The previous result implies Weyl equidistribution theorem, which is a generalization of Kronecker theorem on the uniform distribution of {n\alpha\text{ mod }1}, for irrational {\alpha}.

Theorem 4 (Weyl) If {p(x)=a_dx^d+\cdots+a_1x+a_0} is a polynomial with at least one of its coefficients {a_0,\ldots,a_d} irrational, then {p(n)\text{ mod }1}, {n\in{\mathbb N}}, is uniformly distributed.

Proof: Follows from Kronecker theorem by {d-1} sucessive applications of Theorem 3. \Box

2. Weak mixing implies weak mixing of all orders

Remember that {\mathbb X=(X,\mathcal A,\mu,T)} is weak mixing if and only if {\mathbb X\times\mathbb Y} is ergodic whenever {\mathbb Y} is ergodic. For each {a\in{\mathbb Z}}, let {\mathbb X^a=(X,\mathcal A,\mu,T^a)}.

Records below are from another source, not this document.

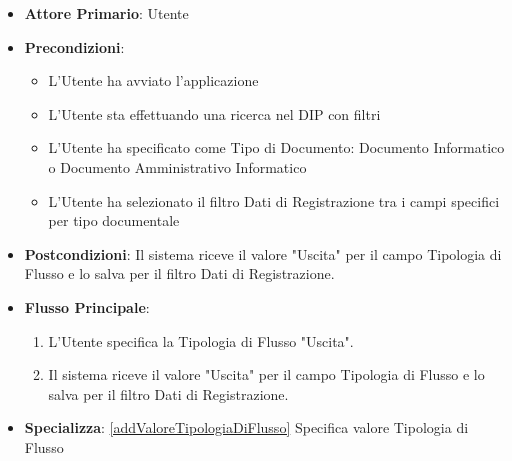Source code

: \begin{itemize}
      \item \textbf{Attore Primario}: Utente
      \item \textbf{Precondizioni}: 
      \begin{itemize}            
            \item L'Utente ha avviato l'applicazione
            \item L'Utente sta effettuando una ricerca nel DIP con filtri
            \item L'Utente ha specificato come Tipo di Documento: Documento Informatico o Documento Amministrativo Informatico
            \item L'Utente ha selezionato il filtro Dati di Registrazione tra i campi specifici per tipo documentale
      \end{itemize}
      \item \textbf{Postcondizioni}: Il sistema riceve il valore "Uscita" per il campo Tipologia di Flusso e lo salva per il filtro Dati di Registrazione.
      \item \textbf{Flusso Principale}:
      \begin{enumerate}
            \item L'Utente specifica la Tipologia di Flusso "Uscita".
            \item Il sistema riceve il valore "Uscita" per il campo Tipologia di Flusso e lo salva per il filtro Dati di Registrazione.
      \end{enumerate}
      \item \textbf{Specializza}: \ref{addValoreTipologiaDiFlusso} Specifica valore Tipologia di Flusso
\end{itemize}

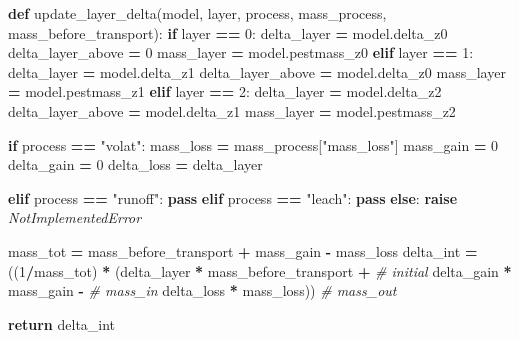 \documentclass[]{article}
\newenvironment{Shaded}{\begin{snugshade}}{\end{snugshade}}
\newcommand{\KeywordTok}[1]{\textcolor[rgb]{0.13,0.29,0.53}{\textbf{{#1}}}}
\newcommand{\DecValTok}[1]{\textcolor[rgb]{0.00,0.00,0.81}{{#1}}}
\newcommand{\StringTok}[1]{\textcolor[rgb]{0.31,0.60,0.02}{{#1}}}
\newcommand{\CommentTok}[1]{\textcolor[rgb]{0.56,0.35,0.01}{\textit{{#1}}}}
\newcommand{\ControlFlowTok}[1]{\textcolor[rgb]{0.13,0.29,0.53}{\textbf{{#1}}}}
\newcommand{\OperatorTok}[1]{\textcolor[rgb]{0.81,0.36,0.00}{\textbf{{#1}}}}
\newcommand{\PreprocessorTok}[1]{\textcolor[rgb]{0.56,0.35,0.01}{\textit{{#1}}}}
\newcommand{\NormalTok}[1]{{#1}}
\begin{document}
\begin{Shaded}
\begin{Highlighting}[]

\KeywordTok{def} \NormalTok{update_layer_delta(model, layer, process, mass_process, mass_before_transport):}
    \ControlFlowTok{if} \NormalTok{layer }\OperatorTok{==} \DecValTok{0}\NormalTok{:}
      \NormalTok{delta_layer }\OperatorTok{=} \NormalTok{model.delta_z0}
      \NormalTok{delta_layer_above }\OperatorTok{=} \DecValTok{0}
      \NormalTok{mass_layer }\OperatorTok{=} \NormalTok{model.pestmass_z0}
    \ControlFlowTok{elif} \NormalTok{layer }\OperatorTok{==} \DecValTok{1}\NormalTok{:}
        \NormalTok{delta_layer }\OperatorTok{=} \NormalTok{model.delta_z1}
        \NormalTok{delta_layer_above }\OperatorTok{=} \NormalTok{model.delta_z0}
        \NormalTok{mass_layer }\OperatorTok{=} \NormalTok{model.pestmass_z1}
    \ControlFlowTok{elif} \NormalTok{layer }\OperatorTok{==} \DecValTok{2}\NormalTok{:}
        \NormalTok{delta_layer }\OperatorTok{=} \NormalTok{model.delta_z2}
        \NormalTok{delta_layer_above }\OperatorTok{=} \NormalTok{model.delta_z1}
        \NormalTok{mass_layer }\OperatorTok{=} \NormalTok{model.pestmass_z2}
        
    \ControlFlowTok{if} \NormalTok{process }\OperatorTok{==} \StringTok{"volat"}\NormalTok{:}
        \NormalTok{mass_loss }\OperatorTok{=} \NormalTok{mass_process[}\StringTok{"mass_loss"}\NormalTok{]}
        \NormalTok{mass_gain }\OperatorTok{=} \DecValTok{0}
        \NormalTok{delta_gain }\OperatorTok{=} \DecValTok{0}
        \NormalTok{delta_loss }\OperatorTok{=} \NormalTok{delta_layer}
        
    \ControlFlowTok{elif} \NormalTok{process }\OperatorTok{==} \StringTok{"runoff"}\NormalTok{:}
        \ControlFlowTok{pass}
    \ControlFlowTok{elif} \NormalTok{process }\OperatorTok{==} \StringTok{"leach"}\NormalTok{:}
        \ControlFlowTok{pass}
    \ControlFlowTok{else}\NormalTok{:}
        \ControlFlowTok{raise} \PreprocessorTok{NotImplementedError}

    \NormalTok{mass_tot }\OperatorTok{=} \NormalTok{mass_before_transport }\OperatorTok{+} \NormalTok{mass_gain }\OperatorTok{-} \NormalTok{mass_loss}
    \NormalTok{delta_int }\OperatorTok{=} \NormalTok{((}\DecValTok{1}\OperatorTok{/}\NormalTok{mass_tot) }\OperatorTok{*}
                 \NormalTok{(delta_layer }\OperatorTok{*} \NormalTok{mass_before_transport }\OperatorTok{+}  \CommentTok{# initial}
                  \NormalTok{delta_gain }\OperatorTok{*} \NormalTok{mass_gain }\OperatorTok{-}  \CommentTok{# mass_in}
                  \NormalTok{delta_loss }\OperatorTok{*} \NormalTok{mass_loss))  }\CommentTok{# mass_out}
                  
    \ControlFlowTok{return} \NormalTok{delta_int}
                       
\end{Highlighting}
\end{Shaded}
\end{document}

Proposition 5 If {\mathbb X} is weak mixing, then {\mathbb X^{a_1}\times \cdots\times\mathbb X^{a_k}} is ergodic, for every integers {a_1,\ldots,a_k}. In fact, it is weak mixing.

Proof: Note that {\mathbb X^a} is weak mixing, for any {a\in{\mathbb Z}}. To prove this, consider {A,B\in\mathcal A} and {E\subset{\mathbb Z}} of zero density such that

\displaystyle \lim_{n\rightarrow+\infty\atop{n\not\in E}}\mu(T^{-n}A\cap B)=\mu(A)\cdot\mu(B)\,.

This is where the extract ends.